◆ What is required ◆
Count each line below that has "provided" anywhere in it. Answer with the total alone.
=== Section Start ===
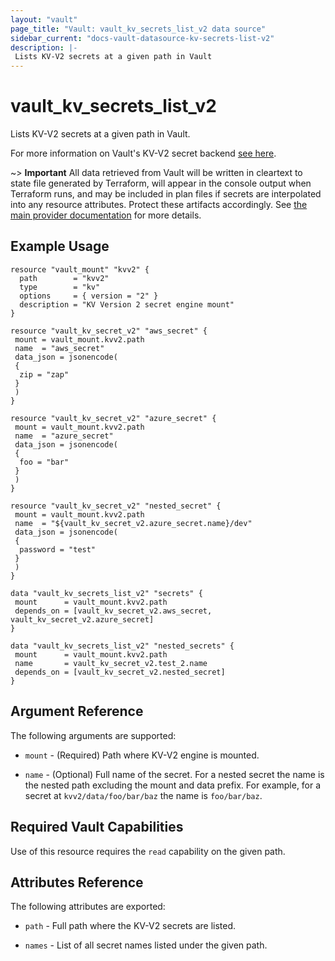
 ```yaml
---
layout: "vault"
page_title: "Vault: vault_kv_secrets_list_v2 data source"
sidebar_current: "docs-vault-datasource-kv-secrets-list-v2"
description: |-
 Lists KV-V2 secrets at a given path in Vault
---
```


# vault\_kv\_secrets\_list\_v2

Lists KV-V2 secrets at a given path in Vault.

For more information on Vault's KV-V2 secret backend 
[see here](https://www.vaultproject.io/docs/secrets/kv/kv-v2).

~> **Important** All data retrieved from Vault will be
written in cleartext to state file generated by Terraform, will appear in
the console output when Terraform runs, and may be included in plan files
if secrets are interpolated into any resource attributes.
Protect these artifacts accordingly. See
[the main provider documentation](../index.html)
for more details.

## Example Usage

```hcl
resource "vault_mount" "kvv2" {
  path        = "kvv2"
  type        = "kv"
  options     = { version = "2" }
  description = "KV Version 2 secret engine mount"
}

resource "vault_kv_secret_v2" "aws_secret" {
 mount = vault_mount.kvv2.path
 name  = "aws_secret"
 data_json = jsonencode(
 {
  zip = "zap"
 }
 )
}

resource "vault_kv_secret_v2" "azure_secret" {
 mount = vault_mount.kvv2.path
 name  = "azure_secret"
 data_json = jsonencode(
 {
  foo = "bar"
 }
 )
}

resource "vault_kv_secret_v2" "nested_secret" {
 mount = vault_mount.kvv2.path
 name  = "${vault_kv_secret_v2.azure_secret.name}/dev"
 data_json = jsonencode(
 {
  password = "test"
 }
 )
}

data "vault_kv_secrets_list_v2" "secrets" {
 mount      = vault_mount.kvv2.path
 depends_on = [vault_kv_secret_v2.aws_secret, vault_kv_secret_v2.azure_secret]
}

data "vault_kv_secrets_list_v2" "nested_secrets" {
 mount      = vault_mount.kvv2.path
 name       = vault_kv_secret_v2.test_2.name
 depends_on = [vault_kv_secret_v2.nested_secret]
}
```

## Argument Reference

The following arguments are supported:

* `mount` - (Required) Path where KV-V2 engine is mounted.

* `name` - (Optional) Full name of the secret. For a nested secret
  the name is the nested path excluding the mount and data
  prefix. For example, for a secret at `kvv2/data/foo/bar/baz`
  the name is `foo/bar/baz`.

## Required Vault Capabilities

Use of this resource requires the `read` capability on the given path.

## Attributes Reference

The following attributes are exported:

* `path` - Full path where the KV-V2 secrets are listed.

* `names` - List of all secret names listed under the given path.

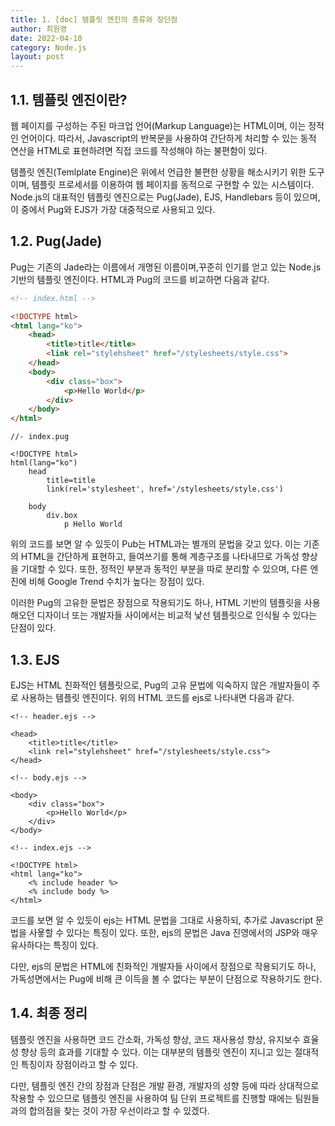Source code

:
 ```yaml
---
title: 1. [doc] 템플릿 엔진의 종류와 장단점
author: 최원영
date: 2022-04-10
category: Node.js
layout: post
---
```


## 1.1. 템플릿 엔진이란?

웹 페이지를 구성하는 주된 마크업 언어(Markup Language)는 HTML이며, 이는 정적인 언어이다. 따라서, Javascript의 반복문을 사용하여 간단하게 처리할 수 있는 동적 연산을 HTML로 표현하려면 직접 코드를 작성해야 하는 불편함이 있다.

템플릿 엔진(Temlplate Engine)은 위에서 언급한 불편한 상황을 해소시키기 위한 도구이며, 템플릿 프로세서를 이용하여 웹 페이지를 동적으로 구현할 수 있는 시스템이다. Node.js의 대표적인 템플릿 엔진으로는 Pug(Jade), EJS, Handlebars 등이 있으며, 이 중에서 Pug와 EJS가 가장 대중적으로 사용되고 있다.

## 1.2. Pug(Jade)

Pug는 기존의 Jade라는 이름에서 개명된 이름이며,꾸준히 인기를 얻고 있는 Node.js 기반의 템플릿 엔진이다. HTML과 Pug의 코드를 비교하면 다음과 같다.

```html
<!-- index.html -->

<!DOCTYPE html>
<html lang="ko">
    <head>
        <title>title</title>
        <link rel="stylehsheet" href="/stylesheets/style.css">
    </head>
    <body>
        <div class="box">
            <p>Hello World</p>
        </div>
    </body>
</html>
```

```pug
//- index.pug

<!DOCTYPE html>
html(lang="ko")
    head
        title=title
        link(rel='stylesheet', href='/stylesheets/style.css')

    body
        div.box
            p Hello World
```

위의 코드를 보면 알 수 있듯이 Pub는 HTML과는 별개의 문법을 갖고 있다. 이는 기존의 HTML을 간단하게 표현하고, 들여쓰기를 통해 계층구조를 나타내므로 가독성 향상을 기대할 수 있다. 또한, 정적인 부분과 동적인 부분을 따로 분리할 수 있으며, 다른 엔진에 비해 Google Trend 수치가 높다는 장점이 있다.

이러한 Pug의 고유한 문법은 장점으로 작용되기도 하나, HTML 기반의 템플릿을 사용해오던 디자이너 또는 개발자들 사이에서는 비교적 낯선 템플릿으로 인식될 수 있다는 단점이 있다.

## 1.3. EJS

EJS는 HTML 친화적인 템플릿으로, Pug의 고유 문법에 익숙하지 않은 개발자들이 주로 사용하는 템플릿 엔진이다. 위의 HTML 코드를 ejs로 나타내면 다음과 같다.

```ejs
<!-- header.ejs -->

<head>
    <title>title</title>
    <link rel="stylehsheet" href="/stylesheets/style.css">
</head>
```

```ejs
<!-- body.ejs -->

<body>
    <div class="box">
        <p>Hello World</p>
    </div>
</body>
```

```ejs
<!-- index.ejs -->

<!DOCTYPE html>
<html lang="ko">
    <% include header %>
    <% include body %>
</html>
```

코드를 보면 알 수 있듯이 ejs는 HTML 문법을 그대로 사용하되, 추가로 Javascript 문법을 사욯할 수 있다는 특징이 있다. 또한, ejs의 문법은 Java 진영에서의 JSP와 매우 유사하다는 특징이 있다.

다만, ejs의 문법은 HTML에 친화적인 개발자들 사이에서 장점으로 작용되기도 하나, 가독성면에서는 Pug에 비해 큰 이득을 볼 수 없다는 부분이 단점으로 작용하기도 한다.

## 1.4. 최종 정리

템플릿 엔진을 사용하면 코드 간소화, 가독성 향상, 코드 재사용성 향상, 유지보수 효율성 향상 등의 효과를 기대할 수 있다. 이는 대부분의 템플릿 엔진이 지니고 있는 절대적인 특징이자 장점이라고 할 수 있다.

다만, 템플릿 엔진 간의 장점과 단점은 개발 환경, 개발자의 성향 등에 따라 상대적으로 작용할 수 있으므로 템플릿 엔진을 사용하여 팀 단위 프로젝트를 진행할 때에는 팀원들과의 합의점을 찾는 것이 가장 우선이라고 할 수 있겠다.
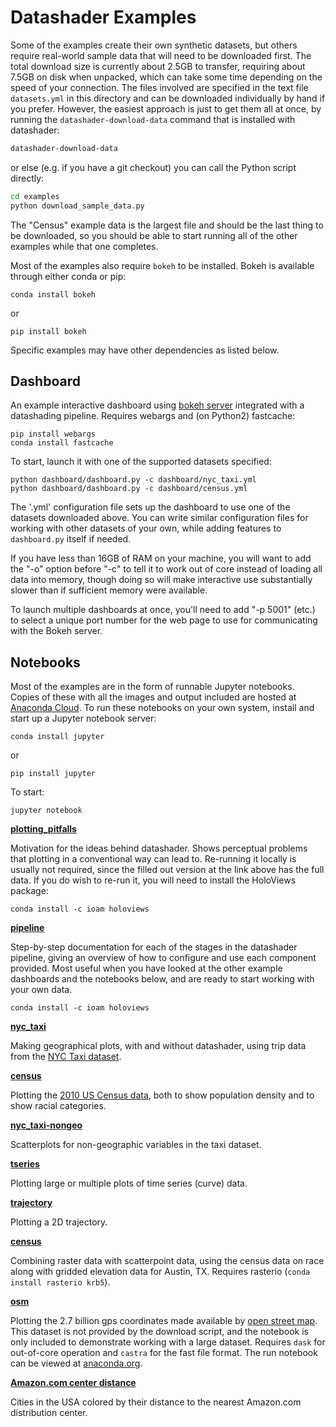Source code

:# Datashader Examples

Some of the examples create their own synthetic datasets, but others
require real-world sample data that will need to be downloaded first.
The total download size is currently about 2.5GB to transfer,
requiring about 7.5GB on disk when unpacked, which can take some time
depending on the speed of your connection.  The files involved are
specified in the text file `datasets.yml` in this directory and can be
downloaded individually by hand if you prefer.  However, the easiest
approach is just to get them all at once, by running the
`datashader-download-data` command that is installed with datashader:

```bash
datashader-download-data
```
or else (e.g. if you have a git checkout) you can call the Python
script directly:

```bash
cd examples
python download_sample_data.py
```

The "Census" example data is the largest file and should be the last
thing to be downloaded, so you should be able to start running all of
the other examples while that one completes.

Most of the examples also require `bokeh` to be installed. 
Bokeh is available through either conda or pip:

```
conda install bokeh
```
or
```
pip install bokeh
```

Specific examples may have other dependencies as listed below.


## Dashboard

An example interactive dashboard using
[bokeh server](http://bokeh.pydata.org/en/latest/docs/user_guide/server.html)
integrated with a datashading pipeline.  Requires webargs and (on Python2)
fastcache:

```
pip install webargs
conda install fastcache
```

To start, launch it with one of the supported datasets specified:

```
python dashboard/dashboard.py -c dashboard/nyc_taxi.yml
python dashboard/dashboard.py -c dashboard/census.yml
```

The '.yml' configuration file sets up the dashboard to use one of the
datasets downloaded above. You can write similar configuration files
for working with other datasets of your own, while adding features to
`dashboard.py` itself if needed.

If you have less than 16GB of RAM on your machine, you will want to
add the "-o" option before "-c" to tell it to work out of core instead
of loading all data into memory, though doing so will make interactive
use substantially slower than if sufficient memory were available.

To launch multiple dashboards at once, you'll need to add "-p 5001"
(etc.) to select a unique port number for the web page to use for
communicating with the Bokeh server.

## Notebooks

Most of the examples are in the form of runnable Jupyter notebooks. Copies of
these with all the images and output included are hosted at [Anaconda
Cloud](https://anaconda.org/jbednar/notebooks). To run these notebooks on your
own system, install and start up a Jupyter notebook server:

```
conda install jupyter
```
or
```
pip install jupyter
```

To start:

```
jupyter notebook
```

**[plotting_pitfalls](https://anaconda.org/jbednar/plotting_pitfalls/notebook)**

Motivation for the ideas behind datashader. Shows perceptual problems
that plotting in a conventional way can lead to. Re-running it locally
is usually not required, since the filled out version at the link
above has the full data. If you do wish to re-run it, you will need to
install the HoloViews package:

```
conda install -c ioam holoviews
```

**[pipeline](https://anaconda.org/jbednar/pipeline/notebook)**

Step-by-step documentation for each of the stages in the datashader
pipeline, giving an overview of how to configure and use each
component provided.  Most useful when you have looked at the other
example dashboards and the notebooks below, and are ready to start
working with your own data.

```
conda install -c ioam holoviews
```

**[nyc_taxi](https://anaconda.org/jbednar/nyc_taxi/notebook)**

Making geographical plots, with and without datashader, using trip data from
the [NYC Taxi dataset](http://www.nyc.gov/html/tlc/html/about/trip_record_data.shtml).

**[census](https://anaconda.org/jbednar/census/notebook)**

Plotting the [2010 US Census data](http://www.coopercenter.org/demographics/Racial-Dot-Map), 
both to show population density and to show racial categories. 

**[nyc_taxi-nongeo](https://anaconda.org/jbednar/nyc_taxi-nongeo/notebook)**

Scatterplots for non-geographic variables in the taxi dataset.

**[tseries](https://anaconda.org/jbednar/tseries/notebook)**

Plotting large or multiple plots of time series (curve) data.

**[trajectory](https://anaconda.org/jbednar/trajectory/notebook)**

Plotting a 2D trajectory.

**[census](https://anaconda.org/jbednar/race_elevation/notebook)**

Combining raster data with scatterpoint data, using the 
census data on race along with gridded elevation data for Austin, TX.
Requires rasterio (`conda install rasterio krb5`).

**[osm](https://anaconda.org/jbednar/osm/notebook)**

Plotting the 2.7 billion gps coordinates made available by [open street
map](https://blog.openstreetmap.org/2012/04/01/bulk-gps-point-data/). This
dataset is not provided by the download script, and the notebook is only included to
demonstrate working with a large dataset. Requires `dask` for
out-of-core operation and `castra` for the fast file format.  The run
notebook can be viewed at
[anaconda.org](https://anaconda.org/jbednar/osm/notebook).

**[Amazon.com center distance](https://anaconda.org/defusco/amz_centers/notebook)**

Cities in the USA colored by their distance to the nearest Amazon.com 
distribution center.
=== Section End ===
◆ Expected output ◆
2